Example 2: Let $Y=\bigcup\{[0,1]\times\{n\}:n \in \omega\}$ and $X=Y\cup\{a\}$ where $a \notin Y.$ Define a basis for a topology on $X$ as follows. Basic open sets containing $a$ take the form $\{a \}\cup \bigcup \{[0,1)\times {m}: m \geq n \}$ where $n \in \omega.$ Basic open sets about the other points of $X$ are the usual induced metric open sets.
Question 3: Is $X$ has a strong rank 1-diagonal?
Proof: Construct a sequence $\{\mathcal V_n: n\in \omega\}$ of open covers of $Y$ which witnesses that $Y$ has a strong rank 1-diagonal. Let $\mathcal U_n= \mathcal V_n \cup (\{a \}\cup \bigcup \{[0,1)\times {m}: m \geq n \})$. Then $\{\mathcal U_n: n\in \omega\}$ shows that $X$ has a strong rank 1-diagonal.
I'm not sure the proof is OKey. Could somebody help me?
Your argument is fine. You could even replace $[0,1)$ in $\{a\}\cup\bigcup\big\{[0,1)\times\{m\}:m\ge n\big\}$ with $[0,1]$, as can be seen directly or by the following argument.

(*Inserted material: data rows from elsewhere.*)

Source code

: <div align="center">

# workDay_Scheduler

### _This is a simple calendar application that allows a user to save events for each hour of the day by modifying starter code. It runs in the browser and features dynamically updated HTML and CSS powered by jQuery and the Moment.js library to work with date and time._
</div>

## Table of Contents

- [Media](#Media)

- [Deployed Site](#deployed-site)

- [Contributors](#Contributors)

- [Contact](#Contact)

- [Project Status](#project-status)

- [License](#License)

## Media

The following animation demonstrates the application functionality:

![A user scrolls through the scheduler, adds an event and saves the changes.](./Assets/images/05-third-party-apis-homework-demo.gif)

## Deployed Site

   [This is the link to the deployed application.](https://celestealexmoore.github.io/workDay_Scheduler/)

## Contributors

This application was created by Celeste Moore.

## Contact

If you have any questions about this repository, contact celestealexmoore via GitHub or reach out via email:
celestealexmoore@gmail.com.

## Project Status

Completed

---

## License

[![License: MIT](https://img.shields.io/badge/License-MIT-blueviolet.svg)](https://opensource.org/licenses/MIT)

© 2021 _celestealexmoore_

$X$ is obtained in an especially simple fashion from a compact metric space, which of course has a strong rank $1$ diagonal. Let me construct it a little differently. For $n\in\omega$ let $$Y_n=\left[0,\frac1{2^n}\right]\times\left\{\frac1{2^n}\right\}\;,$$ let $$Y=\bigcup_{n\in\omega}Y_n\;,$$ let $a=\langle 0,0\rangle$, and let $X=Y\cup\{a\}$. Let $\tau$ be the topology that $X$ inherits from the plane; $\langle X,\tau\rangle$ is evidently a compact metric space.
Now let $D=\left\{\left\langle 0,\frac1{2^n}\right\rangle:n\in\omega\right\}$, and let $\tau'$ be the topology generated by the subbase $\tau\cup\{X\setminus D\}$; it’s not hard to check that $\tau'=\tau\cup\{U\setminus D:U\in\tau\}$, and that $\langle X,\tau'\rangle$ is homeomorphic to your space $X$. It is of course not regular, since $a$ cannot be separated from the closed set $D$.

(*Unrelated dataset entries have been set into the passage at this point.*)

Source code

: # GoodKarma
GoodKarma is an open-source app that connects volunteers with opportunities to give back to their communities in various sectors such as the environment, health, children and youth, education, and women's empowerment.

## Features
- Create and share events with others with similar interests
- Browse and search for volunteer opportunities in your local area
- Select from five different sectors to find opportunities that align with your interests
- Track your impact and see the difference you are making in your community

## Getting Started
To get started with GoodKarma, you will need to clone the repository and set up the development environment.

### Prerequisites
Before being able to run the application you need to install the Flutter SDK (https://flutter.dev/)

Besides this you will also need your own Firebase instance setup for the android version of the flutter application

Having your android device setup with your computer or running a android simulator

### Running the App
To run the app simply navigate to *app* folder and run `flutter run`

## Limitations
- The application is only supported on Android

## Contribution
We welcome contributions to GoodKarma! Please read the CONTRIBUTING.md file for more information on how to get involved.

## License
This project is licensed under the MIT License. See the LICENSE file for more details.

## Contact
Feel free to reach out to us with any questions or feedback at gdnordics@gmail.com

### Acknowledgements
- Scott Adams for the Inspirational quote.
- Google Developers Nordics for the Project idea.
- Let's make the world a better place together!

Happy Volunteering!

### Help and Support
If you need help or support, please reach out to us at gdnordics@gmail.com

However, it has the same closures of open sets as $\langle X,\tau\rangle$: if $U\in\tau$, then $\operatorname{cl}_\tau U=\operatorname{cl}_{\tau'}U$ and $\operatorname{cl}_\tau (U\setminus D)=\operatorname{cl}_{\tau'}(U\setminus D)$. It follows immediately that a family of $\tau$-open covers witnessing the fact that $\langle X,\tau\rangle$ has a strong rank $1$ diagonal does the same for $\langle X,\tau'\rangle$.